“Nós discutimos formas de pensar o samba, além da prática cultural, como uma atividade que merece maior atenção da academia”, explica o professor José Valter Pereira, da Faculdade de Educação da Universidade Federal Fluminense (UFF). Líder do Laboratório de Estudos e Aprontos Multimídia (LEAM-UFF), o docente desenvolve pesquisa sobre o gênero musical que se expande além das notas no projeto de extensão “Tocando meu candongueiro: As matrizes do Samba no Rio de Janeiro”. O projeto é resultado de uma parceria entre o Candongueiro, tradicional casa de samba considerada Patrimônio Cultural Imaterial da cidade de Niterói, e a universidade.
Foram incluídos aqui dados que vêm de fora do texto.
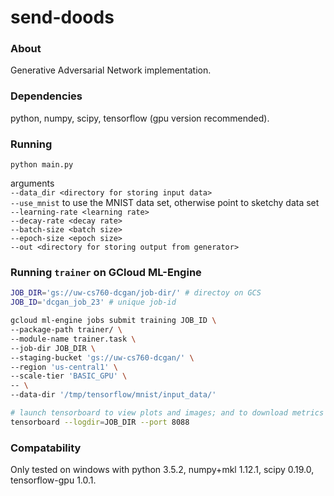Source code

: # send-doods

### About
Generative Adversarial Network implementation.

### Dependencies
python, numpy, scipy, tensorflow (gpu version recommended).

### Running
`python main.py`

arguments <br />
`--data_dir <directory for storing input data>` <br />
`--use_mnist` to use the MNIST data set, otherwise point to sketchy data set <br />
`--learning-rate <learning rate>` <br />
`--decay-rate <decay rate>` <br />
`--batch-size <batch size>` <br />
`--epoch-size <epoch size>` <br />
`--out <directory for storing output from generator>` <br />

### Running `trainer` on GCloud ML-Engine

```bash
JOB_DIR='gs://uw-cs760-dcgan/job-dir/' # directoy on GCS
JOB_ID='dcgan_job_23' # unique job-id

gcloud ml-engine jobs submit training JOB_ID \
--package-path trainer/ \
--module-name trainer.task \
--job-dir JOB_DIR \
--staging-bucket 'gs://uw-cs760-dcgan/' \
--region 'us-central1' \
--scale-tier 'BASIC_GPU' \
-- \
--data-dir '/tmp/tensorflow/mnist/input_data/'

# launch tensorboard to view plots and images; and to download metrics
tensorboard --logdir=JOB_DIR --port 8088
```

### Compatability
Only tested on windows with python 3.5.2, numpy+mkl 1.12.1, scipy 0.19.0, tensorflow-gpu 1.0.1.
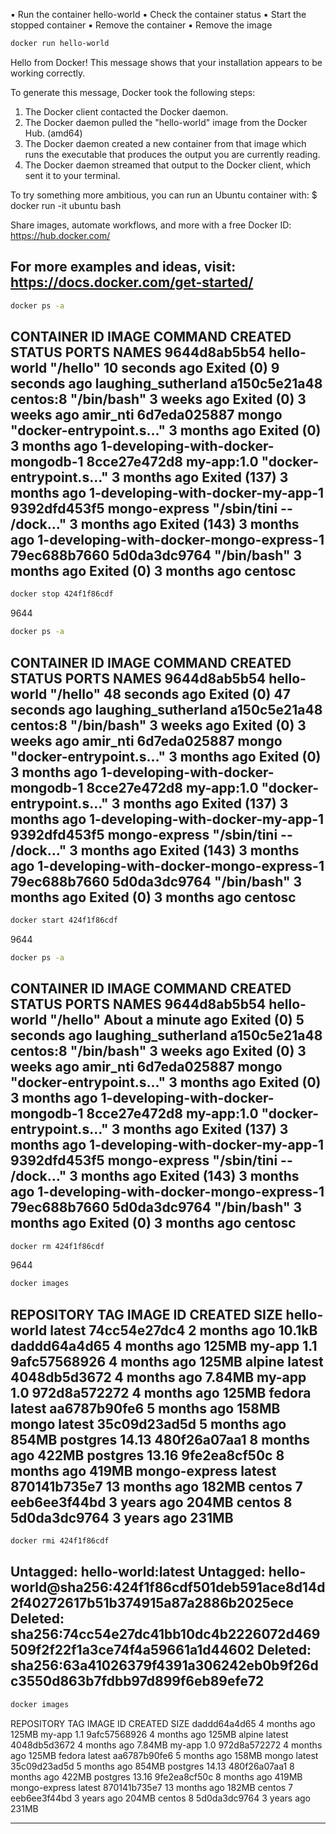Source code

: ▪ Run the container hello-world
▪ Check the container status
▪ Start the stopped container
▪ Remove the container
▪ Remove the image


```bash
docker run hello-world
```
Hello from Docker!
This message shows that your installation appears to be working correctly.

To generate this message, Docker took the following steps:
 1. The Docker client contacted the Docker daemon.
 2. The Docker daemon pulled the "hello-world" image from the Docker Hub.
    (amd64)
 3. The Docker daemon created a new container from that image which runs the
    executable that produces the output you are currently reading.
 4. The Docker daemon streamed that output to the Docker client, which sent it
    to your terminal.

To try something more ambitious, you can run an Ubuntu container with:
 $ docker run -it ubuntu bash

Share images, automate workflows, and more with a free Docker ID:
 https://hub.docker.com/

For more examples and ideas, visit:
 https://docs.docker.com/get-started/
---

```bash
docker ps -a
```

CONTAINER ID   IMAGE           COMMAND                  CREATED          STATUS                      PORTS     NAMES
9644d8ab5b54   hello-world     "/hello"                 10 seconds ago   Exited (0) 9 seconds ago              laughing_sutherland
a150c5e21a48   centos:8        "/bin/bash"              3 weeks ago      Exited (0) 3 weeks ago                amir_nti
6d7eda025887   mongo           "docker-entrypoint.s…"   3 months ago     Exited (0) 3 months ago               1-developing-with-docker-mongodb-1
8cce27e472d8   my-app:1.0      "docker-entrypoint.s…"   3 months ago     Exited (137) 3 months ago             1-developing-with-docker-my-app-1
9392dfd453f5   mongo-express   "/sbin/tini -- /dock…"   3 months ago     Exited (143) 3 months ago             1-developing-with-docker-mongo-express-1
79ec688b7660   5d0da3dc9764    "/bin/bash"              3 months ago     Exited (0) 3 months ago               centosc
---

```bash
docker stop 424f1f86cdf
```
9644

```bash
docker ps -a
```
CONTAINER ID   IMAGE           COMMAND                  CREATED          STATUS                      PORTS     NAMES
9644d8ab5b54   hello-world     "/hello"                 48 seconds ago   Exited (0) 47 seconds ago             laughing_sutherland
a150c5e21a48   centos:8        "/bin/bash"              3 weeks ago      Exited (0) 3 weeks ago                amir_nti
6d7eda025887   mongo           "docker-entrypoint.s…"   3 months ago     Exited (0) 3 months ago               1-developing-with-docker-mongodb-1
8cce27e472d8   my-app:1.0      "docker-entrypoint.s…"   3 months ago     Exited (137) 3 months ago             1-developing-with-docker-my-app-1
9392dfd453f5   mongo-express   "/sbin/tini -- /dock…"   3 months ago     Exited (143) 3 months ago             1-developing-with-docker-mongo-express-1
79ec688b7660   5d0da3dc9764    "/bin/bash"              3 months ago     Exited (0) 3 months ago               centosc
---
```bash
docker start 424f1f86cdf
```
9644

```bash
docker ps -a
```
CONTAINER ID   IMAGE           COMMAND                  CREATED              STATUS                      PORTS     NAMES
9644d8ab5b54   hello-world     "/hello"                 About a minute ago   Exited (0) 5 seconds ago              laughing_sutherland
a150c5e21a48   centos:8        "/bin/bash"              3 weeks ago          Exited (0) 3 weeks ago                amir_nti
6d7eda025887   mongo           "docker-entrypoint.s…"   3 months ago         Exited (0) 3 months ago               1-developing-with-docker-mongodb-1
8cce27e472d8   my-app:1.0      "docker-entrypoint.s…"   3 months ago         Exited (137) 3 months ago             1-developing-with-docker-my-app-1
9392dfd453f5   mongo-express   "/sbin/tini -- /dock…"   3 months ago         Exited (143) 3 months ago             1-developing-with-docker-mongo-express-1
79ec688b7660   5d0da3dc9764    "/bin/bash"              3 months ago         Exited (0) 3 months ago               centosc
---

```bash
docker rm 424f1f86cdf
```
9644

```bash
docker images
```
REPOSITORY                                            TAG       IMAGE ID       CREATED         SIZE
hello-world                                           latest    74cc54e27dc4   2 months ago    10.1kB
<none>                                                <none>    daddd64a4d65   4 months ago    125MB
my-app                                                1.1       9afc57568926   4 months ago    125MB
alpine                                                latest    4048db5d3672   4 months ago    7.84MB
my-app                                                1.0       972d8a572272   4 months ago    125MB
fedora                                                latest    aa6787b90fe6   5 months ago    158MB
mongo                                                 latest    35c09d23ad5d   5 months ago    854MB
postgres                                              14.13     480f26a07aa1   8 months ago    422MB
postgres                                              13.16     9fe2ea8cf50c   8 months ago    419MB
mongo-express                                         latest    870141b735e7   13 months ago   182MB
centos                                                7         eeb6ee3f44bd   3 years ago     204MB
centos                                                8         5d0da3dc9764   3 years ago     231MB
---

```bash
docker rmi 424f1f86cdf
```
Untagged: hello-world:latest
Untagged: hello-world@sha256:424f1f86cdf501deb591ace8d14d2f40272617b51b374915a87a2886b2025ece
Deleted: sha256:74cc54e27dc41bb10dc4b2226072d469509f2f22f1a3ce74f4a59661a1d44602
Deleted: sha256:63a41026379f4391a306242eb0b9f26dc3550d863b7fdbb97d899f6eb89efe72
---
```bash
docker images
```
REPOSITORY                                            TAG       IMAGE ID       CREATED         SIZE
<none>                                                <none>    daddd64a4d65   4 months ago    125MB
my-app                                                1.1       9afc57568926   4 months ago    125MB
alpine                                                latest    4048db5d3672   4 months ago    7.84MB
my-app                                                1.0       972d8a572272   4 months ago    125MB
fedora                                                latest    aa6787b90fe6   5 months ago    158MB
mongo                                                 latest    35c09d23ad5d   5 months ago    854MB
postgres                                              14.13     480f26a07aa1   8 months ago    422MB
postgres                                              13.16     9fe2ea8cf50c   8 months ago    419MB
mongo-express                                         latest    870141b735e7   13 months ago   182MB
centos                                                7         eeb6ee3f44bd   3 years ago     204MB
centos                                                8         5d0da3dc9764   3 years ago     231MB

---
Com o objetivo de discutir as formas de pensar o samba como tema de investigação científica, a proposta do projeto, que funciona como uma disciplina, é refletir sobre o assunto a partir de metodologia e de referenciais teóricos de pesquisa para formar jovens interessados pelo tema. Para isso, além da atuação da UFF, que dispõe do aporte teórico, o projeto conta com a participação frequente do Candongueiro. “A ideia de criar o projeto de extensão é primeiro dar respaldo para convidar pesquisadores para falarem sobre o samba a partir do olhar da academia, e não apenas a partir do olhar de quem faz o samba e está ao lado dos compositores”, explica Pereira.
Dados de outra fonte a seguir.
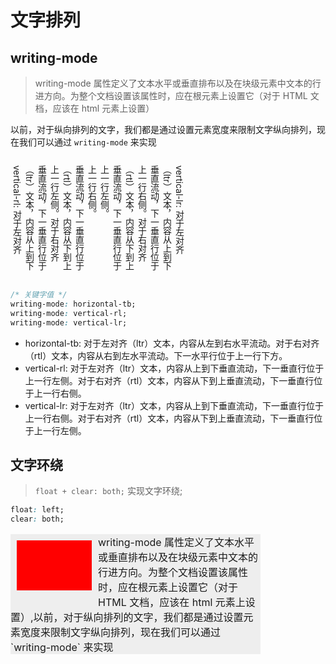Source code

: # 文字排列

## writing-mode

> writing-mode 属性定义了文本水平或垂直排布以及在块级元素中文本的行进方向。为整个文档设置该属性时，应在根元素上设置它（对于 HTML 文档，应该在 html 元素上设置）

以前，对于纵向排列的文字，我们都是通过设置元素宽度来限制文字纵向排列，现在我们可以通过 `writing-mode` 来实现

<div style="height: 200px; display: flex;">
  <p style="writing-mode: vertical-lr;">vertical-rl: 对于左对齐（ltr）文本，内容从上到下垂直流动，下一垂直行位于上一行左侧。对于右对齐（rtl）文本，内容从下到上垂直流动，下一垂直行位于上一行右侧。</p>
  <p style="writing-mode: vertical-rl;">vertical-lr: 对于左对齐（ltr）文本，内容从上到下垂直流动，下一垂直行位于上一行右侧。对于右对齐（rtl）文本，内容从下到上垂直流动，下一垂直行位于上一行左侧。</p>
</div>

``` css
/* 关键字值 */
writing-mode: horizontal-tb;
writing-mode: vertical-rl;
writing-mode: vertical-lr;
```

- horizontal-tb: 对于左对齐（ltr）文本，内容从左到右水平流动。对于右对齐（rtl）文本，内容从右到左水平流动。下一水平行位于上一行下方。
- vertical-rl: 对于左对齐（ltr）文本，内容从上到下垂直流动，下一垂直行位于上一行左侧。对于右对齐（rtl）文本，内容从下到上垂直流动，下一垂直行位于上一行右侧。
- vertical-lr: 对于左对齐（ltr）文本，内容从上到下垂直流动，下一垂直行位于上一行右侧。对于右对齐（rtl）文本，内容从下到上垂直流动，下一垂直行位于上一行左侧。

## 文字环绕

> `float + clear: both;` 实现文字环绕;

``` css
float: left;
clear: both;
```

<div style="width: 400px; background: #eee;">
  <div style="width: 120px; height: 80px; background: #f00; float: left; clear: both; margin: 10px; align: center;"></div>
  <p style="font-size: 16px">writing-mode 属性定义了文本水平或垂直排布以及在块级元素中文本的行进方向。为整个文档设置该属性时，应在根元素上设置它（对于 HTML 文档，应该在 html 元素上设置）,以前，对于纵向排列的文字，我们都是通过设置元素宽度来限制文字纵向排列，现在我们可以通过 `writing-mode` 来实现</p>
</div>
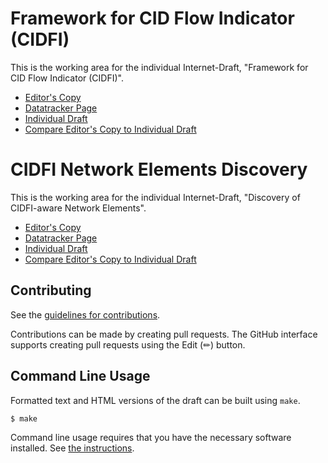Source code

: # Framework for CID Flow Indicator (CIDFI)

This is the working area for the individual Internet-Draft, "Framework for CID Flow Indicator (CIDFI)".

* [Editor's Copy](https://danwing.github.io/cidfi/#go.draft-wing-cidfi.html)
* [Datatracker Page](https://datatracker.ietf.org/doc/draft-wing-cidfi)
* [Individual Draft](https://datatracker.ietf.org/doc/html/draft-wing-cidfi)
* [Compare Editor's Copy to Individual Draft](https://danwing.github.io/cidfi/#go.draft-wing-cidfi.diff)

# CIDFI Network Elements Discovery

This is the working area for the individual Internet-Draft, "Discovery of CIDFI-aware Network Elements".

* [Editor's Copy](https://danwing.github.io/cidfi/#go.draft-wing-cidfi-discovery.html)
* [Datatracker Page](https://datatracker.ietf.org/doc/draft-wing-cidfi-discovery)
* [Individual Draft](https://datatracker.ietf.org/doc/html/draft-wing-cidfi-discovery)
* [Compare Editor's Copy to Individual Draft](https://danwing.github.io/cidfi/#go.draft-wing-cidfi-discovery.diff)

## Contributing

See the
[guidelines for contributions](https://github.com/danwing/cidfi/blob/main/CONTRIBUTING.md).

Contributions can be made by creating pull requests.
The GitHub interface supports creating pull requests using the Edit (✏) button.


## Command Line Usage

Formatted text and HTML versions of the draft can be built using `make`.

```sh
$ make
```

Command line usage requires that you have the necessary software installed.  See
[the instructions](https://github.com/martinthomson/i-d-template/blob/main/doc/SETUP.md).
A presença do samba na sociedade brasileira é uma forma de afirmação da presença negra na construção do Rio de Janeiro e, sobretudo, do país. O samba vive uma luta entre resistência e rendição. Pesquisar sobre o samba é saber mais profundamente a quem os sambistas e as escolas de samba estão acendendo suas velas. – José Valter Pereira
Tocando meu candongueiro
Dentro do projeto, a ideia é convocar pessoas que estão ligadas à pesquisa sobre o samba e sobre a expressão cultural no Rio de Janeiro para que os alunos inscritos no curso tenham acesso a um painel de pesquisadores e seus estudos. Pereira esclarece que a ideia não é oferecer uma metodologia, mas sim a experiência de pesquisadores com suas investigações para que as pessoas tenham um leque de possibilidades para escolher a melhor forma de se pensar o samba.
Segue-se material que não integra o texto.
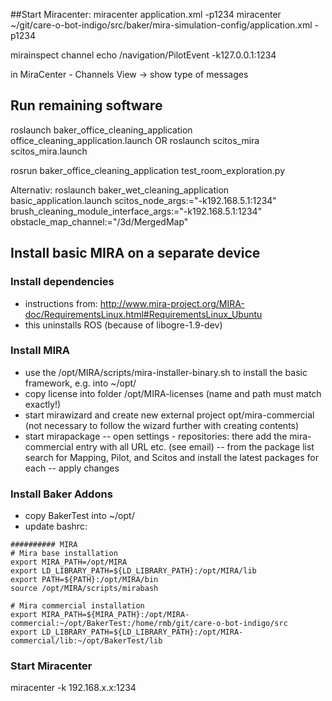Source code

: ##Start Miracenter:
miracenter application.xml -p1234
miracenter ~/git/care-o-bot-indigo/src/baker/mira-simulation-config/application.xml -p1234


mirainspect channel echo /navigation/PilotEvent -k127.0.0.1:1234

in MiraCenter - Channels View -> show type of messages


## Run remaining software
roslaunch baker_office_cleaning_application office_cleaning_application.launch
OR
roslaunch scitos_mira scitos_mira.launch

rosrun baker_office_cleaning_application test_room_exploration.py

Alternativ:
roslaunch baker_wet_cleaning_application basic_application.launch scitos_node_args:="-k192.168.5.1:1234" brush_cleaning_module_interface_args:="-k192.168.5.1:1234" obstacle_map_channel:="/3d/MergedMap"

## Install basic MIRA on a separate device
### Install dependencies
- instructions from: http://www.mira-project.org/MIRA-doc/RequirementsLinux.html#RequirementsLinux_Ubuntu
- this uninstalls ROS (because of libogre-1.9-dev)

### Install MIRA
- use the /opt/MIRA/scripts/mira-installer-binary.sh to install the basic framework, e.g. into ~/opt/
- copy license into folder /opt/MIRA-licenses (name and path must match exactly!)
- start mirawizard and create new external project opt/mira-commercial (not necessary to follow the wizard further with creating contents)
- start mirapackage
-- open settings - repositories: there add the mira-commercial entry with all URL etc. (see email)
-- from the package list search for Mapping, Pilot, and Scitos and install the latest packages for each
-- apply changes

### Install Baker Addons
- copy BakerTest into ~/opt/
- update bashrc:
```
########## MIRA
# Mira base installation
export MIRA_PATH=/opt/MIRA
export LD_LIBRARY_PATH=${LD_LIBRARY_PATH}:/opt/MIRA/lib
export PATH=${PATH}:/opt/MIRA/bin
source /opt/MIRA/scripts/mirabash

# Mira commercial installation
export MIRA_PATH=${MIRA_PATH}:/opt/MIRA-commercial:~/opt/BakerTest:/home/rmb/git/care-o-bot-indigo/src
export LD_LIBRARY_PATH=${LD_LIBRARY_PATH}:/opt/MIRA-commercial/lib:~/opt/BakerTest/lib
```

### Start Miracenter
miracenter -k 192.168.x.x:1234
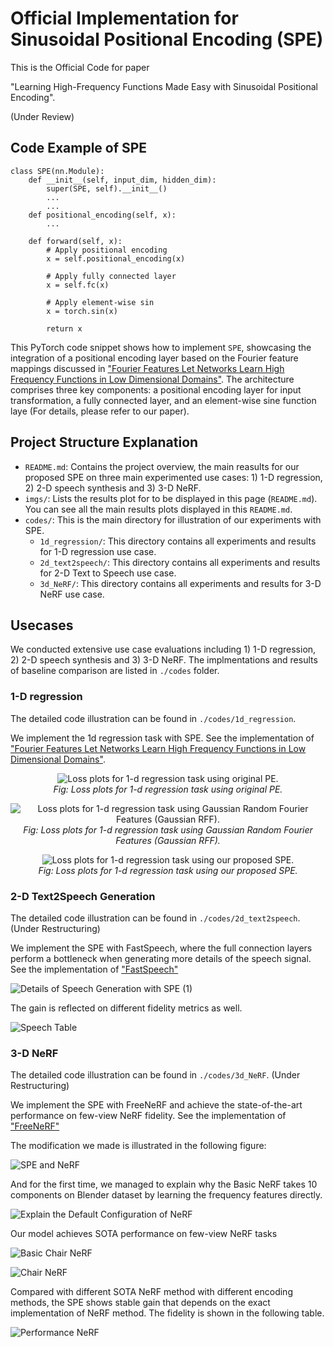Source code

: # Official Implementation for Sinusoidal Positional Encoding (SPE)

This is the Official Code for paper 

"Learning High-Frequency Functions Made Easy with Sinusoidal Positional Encoding". 

<!---
Hide:
Chuanhao Sun, Zhihang Yuan, Kai Xu, Luo Mai, Siddharth N, Shuo Chen, Mahesh K. Marina.
-->

(Under Review)

## Code Example of SPE

```
class SPE(nn.Module):
    def __init__(self, input_dim, hidden_dim):
        super(SPE, self).__init__()
        ...
        ...
    def positional_encoding(self, x):
        ...

    def forward(self, x):
        # Apply positional encoding
        x = self.positional_encoding(x)

        # Apply fully connected layer
        x = self.fc(x)

        # Apply element-wise sin
        x = torch.sin(x)
        
        return x
```

This PyTorch code snippet shows how to implement `SPE`, showcasing the integration of a positional encoding layer based on the Fourier feature mappings discussed in ["Fourier Features Let Networks Learn High Frequency Functions in Low Dimensional Domains"](https://github.com/tancik/fourier-feature-networks/tree/master). The architecture comprises three key components: a positional encoding layer for input transformation, a fully connected layer, and an element-wise sine function laye (For details, please refer to our paper).

## Project Structure Explanation

- `README.md`: Contains the project overview, the main reasults for our proposed SPE on three main experimented use cases: 1) 1-D regression, 2) 2-D speech synthesis and 3) 3-D NeRF.
- `imgs/`: Lists the results plot for to be displayed in this page (`README.md`). You can see all the main results plots displayed in this `README.md`.
- `codes/`: This is the main directory for illustration of our experiments with SPE.
  - `1d_regression/`: This directory contains all experiments and results for 1-D regression use case.
  - `2d_text2speech/`: This directory contains all experiments and results for 2-D Text to Speech use case.
  - `3d_NeRF/`: This directory contains all experiments and results for 3-D NeRF use case.

## Usecases

We conducted extensive use case evaluations including 1) 1-D regression, 2) 2-D speech synthesis and 3) 3-D NeRF.
The implmentations and results of baseline comparison are listed in `./codes` folder.

### 1-D regression

The detailed code illustration can be found in `./codes/1d_regression`.

We implement the 1d regression task with SPE. See the implementation of ["Fourier Features Let Networks Learn High Frequency Functions in Low Dimensional Domains"](https://github.com/tancik/fourier-feature-networks/tree/master).

<p align="center">
  <img src="./codes/1d_regression/1d_loss_original.png" alt="Loss plots for 1-d regression task using original PE.">
  <br>
  <em>Fig: Loss plots for 1-d regression task using original PE.</em>
</p>

<p align="center">
  <img src="./codes/1d_regression/1d_loss_grff.png" alt="Loss plots for 1-d regression task using Gaussian Random Fourier Features (Gaussian RFF).">
  <br>
  <em>Fig: Loss plots for 1-d regression task using Gaussian Random Fourier Features (Gaussian RFF).</em>
</p>

<p align="center">
  <img src="./codes/1d_regression/1d_loss_ours.png" alt="Loss plots for 1-d regression task using our proposed SPE.">
  <br>
  <em>Fig: Loss plots for 1-d regression task using our proposed SPE.</em>
</p>

### 2-D Text2Speech Generation 

The detailed code illustration can be found in `./codes/2d_text2speech`.
(Under Restructuring)

We implement the SPE with FastSpeech, where the full connection layers perform a bottleneck when generating more details of the speech signal. See the implementation of ["FastSpeech"](https://github.com/xcmyz/FastSpeech)

![Details of Speech Generation with SPE (1)](imgs/details3.png)

The gain is reflected on different fidelity metrics as well.


![Speech Table](imgs/speech.png)


### 3-D NeRF

The detailed code illustration can be found in `./codes/3d_NeRF`.
(Under Restructuring)

We implement the SPE with FreeNeRF and achieve the state-of-the-art performance on few-view NeRF fidelity. See the implementation of ["FreeNeRF"](https://github.com/Jiawei-Yang/FreeNeRF)

The modification we made is illustrated in the following figure:

![SPE and NeRF](imgs/spenerf.png)

And for the first time, we managed to explain why the Basic NeRF takes 10 components on Blender dataset by learning the frequency features directly.

![Explain the Default Configuration of NeRF](imgs/hist.png)

Our model achieves SOTA performance on few-view NeRF tasks

![Basic Chair NeRF](imgs/chair3.png)

![Chair NeRF](imgs/chair2.png)

Compared with different SOTA NeRF method with different encoding methods, the SPE shows stable gain that depends on the exact implementation of NeRF method. The fidelity is shown in the following table.

![Performance NeRF](imgs/nerf.png)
O curso acontece em quatro momentos, sendo o primeiro no Candongueiro, com a participação de pesquisadores e compositores e a presença do público. A conversa na casa de samba se desenvolve com acompanhamento musical, com o compositor mostrando seu trabalho e cantando seus sambas, além da equipe do Candongueiro, que acompanha a reunião. Os encontros funcionam então como uma “grande roda de samba comentada”.
Alunos reunidos em sala de aula para um dos encontros do projeto “Tocando meu candongueiro: As matrizes do Samba no Rio de Janeiro” / Foto: Acervo pessoal
#ParaTodosVerem Cerca de 15 alunos sentados em roda em uma sala de aula com cadeiras azuis, quadro branco e tela de projeção
O segundo acontece nas salas de aula da UFF, com a presença de um estudioso para falar sobre a sua discussão teórico metodológica. O terceiro é uma discussão específica sobre o gênero musical e o seu acervo, acontecendo no Candongueiro também ou nas quadras de algumas das reconhecidas escolas de samba cariocas, como Portela e Mangueira — o local varia de acordo com a disponibilidade do grupo. Por fim, o curso se encerra com uma conversa com a turma sobre o que foi discutido. Além do trabalho final produzido pelos alunos, que ainda está sendo pensado, a expectativa é ter todo material do semestre registrado, e para isso o projeto conta com a colaboração de uma ONG responsável pela comunicação da disciplina de extensão em conjunto com o Candongueiro.
Samba: Expressão cultural negra
Além de apresentar estratégias científicas para analisar o gênero musical e toda expressão cultural e histórica que o acompanha, uma das vertentes do projeto é entender qual espaço a cultura negra ocupa na academia e como o samba, de origem negra, sobreviveu e se tornou a maior representação cultural de um país que tinha como diretriz o embranquecimento da população. Nesse sentido, Pereira, que desenvolve pesquisa com objetivo de entender como as pessoas negras resistem em um mundo construído pelos brancos, define o samba como “fiador da possibilidade de os negros sobreviverem em um mundo preparado para e pelos brancos”.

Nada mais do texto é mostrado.